Add the TokenRelay filter to forward the validated JWT to downstream services:

.route("order-service", r -> r
    .path("/api/orders/**")
    .filters(f -> f
        .stripPrefix(1)
        .tokenRelay())
    .uri("lb://order-service"))

The downstream service receives the JWT in the Authorization header and can extract claims without re-validating against the IdP. Trust the gateway.

Load Balancing

Spring Cloud Gateway uses Spring Cloud LoadBalancer for lb:// URIs. The default is round-robin, which is fine for most cases. For more sophisticated strategies:

@Configuration
public class LoadBalancerConfig {

    @Bean
    public ReactorLoadBalancer<ServiceInstance> orderServiceLoadBalancer(
            ServiceInstanceListSupplier supplier) {
        return new RandomLoadBalancer(supplier, "order-service");
    }
}

For health-aware load balancing:

spring:
  cloud:
    loadbalancer:
      health-check:
        initial-delay: 5s
        interval: 10s
      configurations: health-check

This periodically checks instance health and removes unhealthy instances from the rotation. Combined with Kubernetes readiness probes, this provides two layers of health checking.

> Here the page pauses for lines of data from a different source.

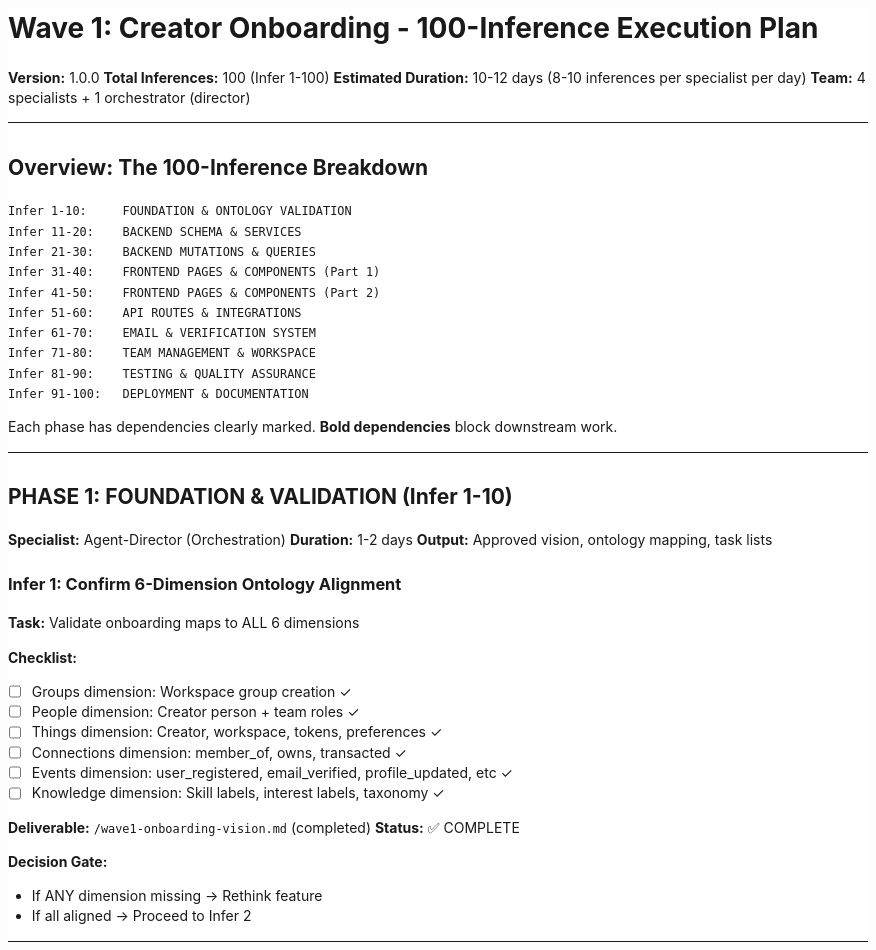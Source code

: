 # Wave 1: Creator Onboarding - 100-Inference Execution Plan

**Version:** 1.0.0
**Total Inferences:** 100 (Infer 1-100)
**Estimated Duration:** 10-12 days (8-10 inferences per specialist per day)
**Team:** 4 specialists + 1 orchestrator (director)

---

## Overview: The 100-Inference Breakdown

```
Infer 1-10:     FOUNDATION & ONTOLOGY VALIDATION
Infer 11-20:    BACKEND SCHEMA & SERVICES
Infer 21-30:    BACKEND MUTATIONS & QUERIES
Infer 31-40:    FRONTEND PAGES & COMPONENTS (Part 1)
Infer 41-50:    FRONTEND PAGES & COMPONENTS (Part 2)
Infer 51-60:    API ROUTES & INTEGRATIONS
Infer 61-70:    EMAIL & VERIFICATION SYSTEM
Infer 71-80:    TEAM MANAGEMENT & WORKSPACE
Infer 81-90:    TESTING & QUALITY ASSURANCE
Infer 91-100:   DEPLOYMENT & DOCUMENTATION
```

Each phase has dependencies clearly marked. **Bold dependencies** block downstream work.

---

## PHASE 1: FOUNDATION & VALIDATION (Infer 1-10)

**Specialist:** Agent-Director (Orchestration)
**Duration:** 1-2 days
**Output:** Approved vision, ontology mapping, task lists

### Infer 1: Confirm 6-Dimension Ontology Alignment

**Task:** Validate onboarding maps to ALL 6 dimensions

**Checklist:**
- [ ] Groups dimension: Workspace group creation ✓
- [ ] People dimension: Creator person + team roles ✓
- [ ] Things dimension: Creator, workspace, tokens, preferences ✓
- [ ] Connections dimension: member_of, owns, transacted ✓
- [ ] Events dimension: user_registered, email_verified, profile_updated, etc ✓
- [ ] Knowledge dimension: Skill labels, interest labels, taxonomy ✓

**Deliverable:** `/wave1-onboarding-vision.md` (completed)
**Status:** ✅ COMPLETE

**Decision Gate:**
- If ANY dimension missing → Rethink feature
- If all aligned → Proceed to Infer 2

---
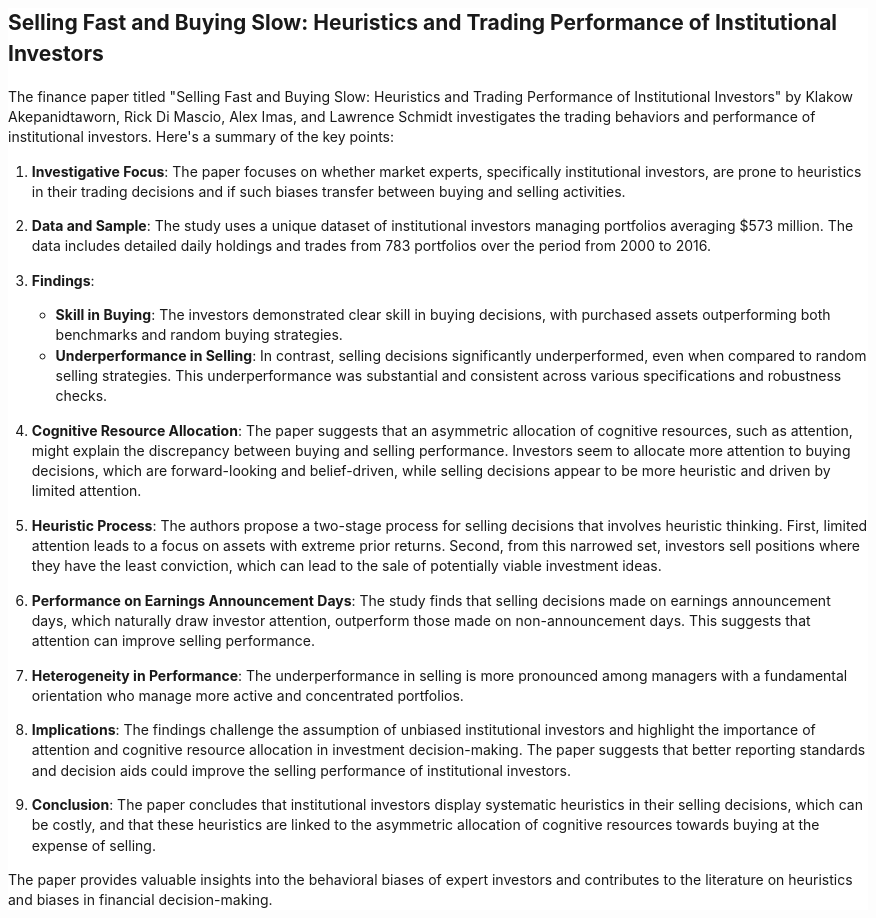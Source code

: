 

## Selling Fast and Buying Slow: Heuristics and Trading Performance of Institutional Investors

The finance paper titled "Selling Fast and Buying Slow: Heuristics and Trading Performance of Institutional Investors" by Klakow Akepanidtaworn, Rick Di Mascio, Alex Imas, and Lawrence Schmidt investigates the trading behaviors and performance of institutional investors. Here's a summary of the key points:

1. **Investigative Focus**: The paper focuses on whether market experts, specifically institutional investors, are prone to heuristics in their trading decisions and if such biases transfer between buying and selling activities.

2. **Data and Sample**: The study uses a unique dataset of institutional investors managing portfolios averaging $573 million. The data includes detailed daily holdings and trades from 783 portfolios over the period from 2000 to 2016.

3. **Findings**:
   - **Skill in Buying**: The investors demonstrated clear skill in buying decisions, with purchased assets outperforming both benchmarks and random buying strategies.
   - **Underperformance in Selling**: In contrast, selling decisions significantly underperformed, even when compared to random selling strategies. This underperformance was substantial and consistent across various specifications and robustness checks.

4. **Cognitive Resource Allocation**: The paper suggests that an asymmetric allocation of cognitive resources, such as attention, might explain the discrepancy between buying and selling performance. Investors seem to allocate more attention to buying decisions, which are forward-looking and belief-driven, while selling decisions appear to be more heuristic and driven by limited attention.

5. **Heuristic Process**: The authors propose a two-stage process for selling decisions that involves heuristic thinking. First, limited attention leads to a focus on assets with extreme prior returns. Second, from this narrowed set, investors sell positions where they have the least conviction, which can lead to the sale of potentially viable investment ideas.

6. **Performance on Earnings Announcement Days**: The study finds that selling decisions made on earnings announcement days, which naturally draw investor attention, outperform those made on non-announcement days. This suggests that attention can improve selling performance.

7. **Heterogeneity in Performance**: The underperformance in selling is more pronounced among managers with a fundamental orientation who manage more active and concentrated portfolios.

8. **Implications**: The findings challenge the assumption of unbiased institutional investors and highlight the importance of attention and cognitive resource allocation in investment decision-making. The paper suggests that better reporting standards and decision aids could improve the selling performance of institutional investors.

9. **Conclusion**: The paper concludes that institutional investors display systematic heuristics in their selling decisions, which can be costly, and that these heuristics are linked to the asymmetric allocation of cognitive resources towards buying at the expense of selling.

The paper provides valuable insights into the behavioral biases of expert investors and contributes to the literature on heuristics and biases in financial decision-making.

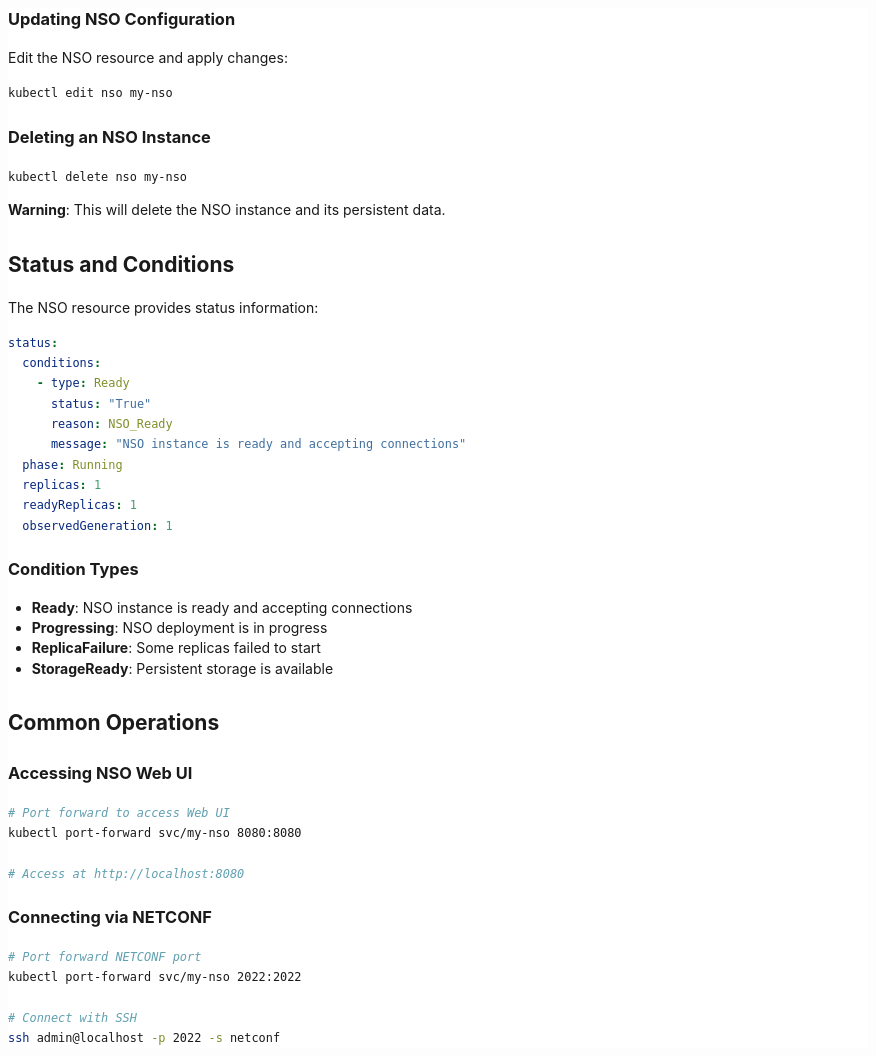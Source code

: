 ### Updating NSO Configuration

Edit the NSO resource and apply changes:

```bash
kubectl edit nso my-nso
```

### Deleting an NSO Instance

```bash
kubectl delete nso my-nso
```

**Warning**: This will delete the NSO instance and its persistent data.

## Status and Conditions

The NSO resource provides status information:

```yaml
status:
  conditions:
    - type: Ready
      status: "True"
      reason: NSO_Ready
      message: "NSO instance is ready and accepting connections"
  phase: Running
  replicas: 1
  readyReplicas: 1
  observedGeneration: 1
```

### Condition Types

- **Ready**: NSO instance is ready and accepting connections
- **Progressing**: NSO deployment is in progress
- **ReplicaFailure**: Some replicas failed to start
- **StorageReady**: Persistent storage is available

## Common Operations

### Accessing NSO Web UI

```bash
# Port forward to access Web UI
kubectl port-forward svc/my-nso 8080:8080

# Access at http://localhost:8080
```

### Connecting via NETCONF

```bash
# Port forward NETCONF port
kubectl port-forward svc/my-nso 2022:2022

# Connect with SSH
ssh admin@localhost -p 2022 -s netconf
```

Request and Response Modification

Real-world gateway needs often involve modifying requests and responses. Adding headers, rewriting paths, transforming bodies.

@Component
public class AddCorrelationIdFilter implements GlobalFilter, Ordered {

    @Override
    public Mono<Void> filter(ServerWebExchange exchange, GatewayFilterChain chain) {
        String correlationId = exchange.getRequest().getHeaders()
            .getFirst("X-Correlation-Id");

        if (correlationId == null) {
            correlationId = UUID.randomUUID().toString();
        }

        ServerHttpRequest request = exchange.getRequest().mutate()
            .header("X-Correlation-Id", correlationId)
            .build();

        String finalCorrelationId = correlationId;
        return chain.filter(exchange.mutate().request(request).build())
            .then(Mono.fromRunnable(() ->
                exchange.getResponse().getHeaders()
                    .add("X-Correlation-Id", finalCorrelationId)
            ));
    }

    @Override
    public int getOrder() {
        return Ordered.HIGHEST_PRECEDENCE;
    }
}

This ensures every request flowing through the gateway has a correlation ID, whether the client provided one or not. The same ID appears in the response, making it easy to trace a request through the entire system.

Monitoring and Observability

A gateway without monitoring is a liability. You need to know latency per route, error rates, circuit breaker states, and rate limiter activity.

management:
  endpoints:
    web:
      exposure:
        include: health,gateway,metrics,circuitbreakers
  metrics:
    tags:
      application: api-gateway
    distribution:
      percentiles-histogram:
        spring.cloud.gateway.requests: true

The spring.cloud.gateway.requests metric gives you timing data per route. Feed this into Prometheus/Grafana, set up alerts for latency spikes, and you'll catch problems before your users do.

Spring Cloud Gateway in production is not complicated, but it demands attention to the details that tutorials skip. Rate limiting, circuit breaking, authentication, and observability aren't optional features - they're what make the gateway worth having in the first place.